What is required:
From the first line to the last, print the records exactly, leaving out the pictures.

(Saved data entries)
━━━━━━━━━━━━━━━━

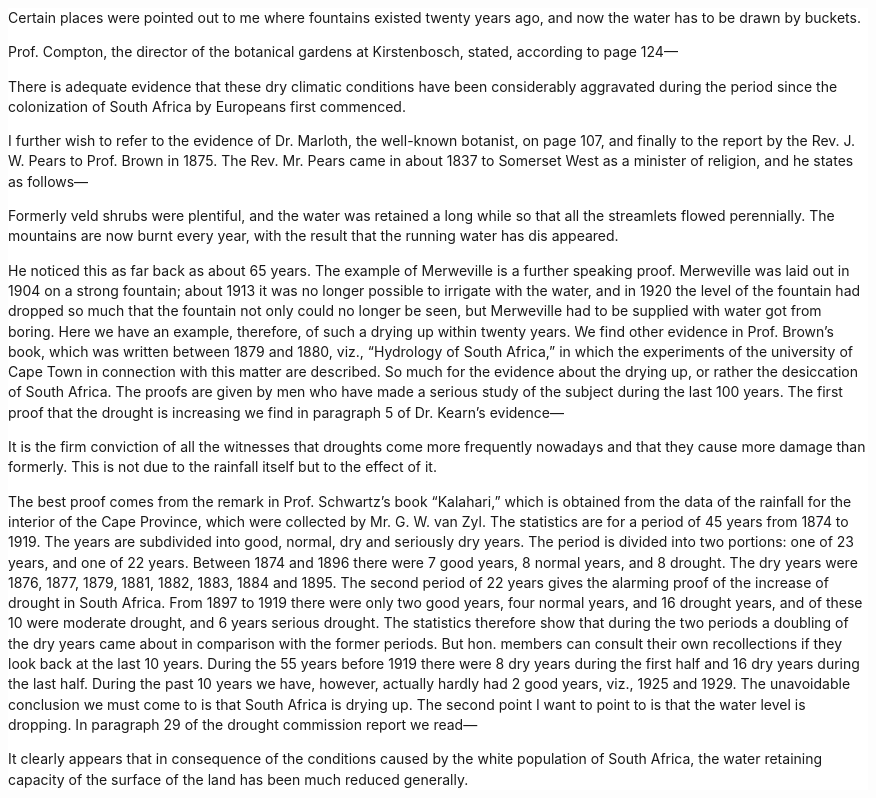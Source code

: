 <block name="quote">Certain places were pointed out to me where fountains existed twenty years ago, and now the water has to be drawn by buckets.</block>

<p>Prof. Compton, the director of the botanical gardens at Kirstenbosch, stated, according to page 124&#x2014;</p>

<block name="quote">There is adequate evidence that these dry climatic conditions have been considerably aggravated during the period since the colonization of South Africa by Europeans first commenced.</block>

<p>I further wish to refer to the evidence of Dr. Marloth, the well-known botanist, on page 107, and finally to the report by the Rev. J. W. Pears to Prof. Brown in 1875. The Rev. Mr. Pears came in about 1837 to Somerset West as a minister of religion, and he states as follows&#x2014;</p>

<block name="quote">Formerly veld shrubs were plentiful, and the water was retained a long while so that all the streamlets flowed perennially. The mountains are now burnt every year, with the result that the running water has dis appeared.</block>

<p>He noticed this as far back as about 65 years. The example of Merweville is a further speaking proof. Merweville was laid out in 1904 on a strong fountain; about 1913 it was no longer possible to irrigate with the water, and in 1920 the level of the fountain had dropped so much that the fountain not only could no longer be seen, but Merweville had to be supplied with water got from boring. Here we have an example, therefore, of such a drying up within twenty years. We find other evidence in Prof. Brown&#x2019;s book, which was written between 1879 and 1880, viz., &#x201C;Hydrology of South Africa,&#x201D; in which the experiments of the university of Cape Town in connection with this matter are described. So much for the evidence about the drying up, or rather the desiccation of South Africa. The proofs are given by men who have made a serious study of the subject during the last 100 years. The first proof that the drought is increasing we find in paragraph 5 of Dr. Kearn&#x2019;s evidence&#x2014;</p>

<block name="quote">It is the firm conviction of all the witnesses that droughts come more frequently nowadays and that they cause more damage than formerly. This is not due to the rainfall itself but to the effect of it.</block>

<p>The best proof comes from the remark in Prof. Schwartz&#x2019;s book &#x201C;Kalahari,&#x201D; which is obtained from the data of the rainfall for the interior of the Cape Province, which were collected by Mr. G. W. van Zyl. The statistics are for a period of 45 years from 1874 to 1919. The years are subdivided into good, normal, dry and seriously dry years. The period is divided into two portions: one of 23 years, and one of 22 years. Between 1874 and 1896 there were 7 good years, 8 normal years, and 8 drought. The dry years were 1876, 1877, 1879, 1881, 1882, 1883, 1884 and 1895. The second period of 22 years gives the alarming proof of the increase of drought in South Africa. From 1897 to 1919 there were only two good years, four normal years, and 16 drought years, and of these 10 were moderate drought, and 6 years serious drought. The statistics therefore show that during the two periods a doubling of the dry years came about in comparison with the former periods. But hon. members can consult their own recollections if they look back at the last 10 years. During the 55 years before 1919 there were 8 dry years during the first half and 16 dry years during the last half. During the past 10 years we have, however, actually hardly had 2 good years, viz., 1925 and 1929. The unavoidable conclusion we must come to is that South Africa is drying up. The second point I want to point to is that the water level is dropping. In paragraph 29 of the drought commission report we read&#x2014;</p>

<block name="quote">It clearly appears that in consequence of the conditions caused by the white population of South Africa, the water retaining capacity of the surface of the land has been much reduced generally.</block>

━━━━━━━━━━━━━━━━

Result of this exercise:
Source code

: <block name="quote">Certain places were pointed out to me where fountains existed twenty years ago, and now the water has to be drawn by buckets.</block>

<p>Prof. Compton, the director of the botanical gardens at Kirstenbosch, stated, according to page 124&#x2014;</p>

<block name="quote">There is adequate evidence that these dry climatic conditions have been considerably aggravated during the period since the colonization of South Africa by Europeans first commenced.</block>

<p>I further wish to refer to the evidence of Dr. Marloth, the well-known botanist, on page 107, and finally to the report by the Rev. J. W. Pears to Prof. Brown in 1875. The Rev. Mr. Pears came in about 1837 to Somerset West as a minister of religion, and he states as follows&#x2014;</p>

<block name="quote">Formerly veld shrubs were plentiful, and the water was retained a long while so that all the streamlets flowed perennially. The mountains are now burnt every year, with the result that the running water has dis appeared.</block>

<p>He noticed this as far back as about 65 years. The example of Merweville is a further speaking proof. Merweville was laid out in 1904 on a strong fountain; about 1913 it was no longer possible to irrigate with the water, and in 1920 the level of the fountain had dropped so much that the fountain not only could no longer be seen, but Merweville had to be supplied with water got from boring. Here we have an example, therefore, of such a drying up within twenty years. We find other evidence in Prof. Brown&#x2019;s book, which was written between 1879 and 1880, viz., &#x201C;Hydrology of South Africa,&#x201D; in which the experiments of the university of Cape Town in connection with this matter are described. So much for the evidence about the drying up, or rather the desiccation of South Africa. The proofs are given by men who have made a serious study of the subject during the last 100 years. The first proof that the drought is increasing we find in paragraph 5 of Dr. Kearn&#x2019;s evidence&#x2014;</p>

<block name="quote">It is the firm conviction of all the witnesses that droughts come more frequently nowadays and that they cause more damage than formerly. This is not due to the rainfall itself but to the effect of it.</block>

<p>The best proof comes from the remark in Prof. Schwartz&#x2019;s book &#x201C;Kalahari,&#x201D; which is obtained from the data of the rainfall for the interior of the Cape Province, which were collected by Mr. G. W. van Zyl. The statistics are for a period of 45 years from 1874 to 1919. The years are subdivided into good, normal, dry and seriously dry years. The period is divided into two portions: one of 23 years, and one of 22 years. Between 1874 and 1896 there were 7 good years, 8 normal years, and 8 drought. The dry years were 1876, 1877, 1879, 1881, 1882, 1883, 1884 and 1895. The second period of 22 years gives the alarming proof of the increase of drought in South Africa. From 1897 to 1919 there were only two good years, four normal years, and 16 drought years, and of these 10 were moderate drought, and 6 years serious drought. The statistics therefore show that during the two periods a doubling of the dry years came about in comparison with the former periods. But hon. members can consult their own recollections if they look back at the last 10 years. During the 55 years before 1919 there were 8 dry years during the first half and 16 dry years during the last half. During the past 10 years we have, however, actually hardly had 2 good years, viz., 1925 and 1929. The unavoidable conclusion we must come to is that South Africa is drying up. The second point I want to point to is that the water level is dropping. In paragraph 29 of the drought commission report we read&#x2014;</p>

<block name="quote">It clearly appears that in consequence of the conditions caused by the white population of South Africa, the water retaining capacity of the surface of the land has been much reduced generally.</block>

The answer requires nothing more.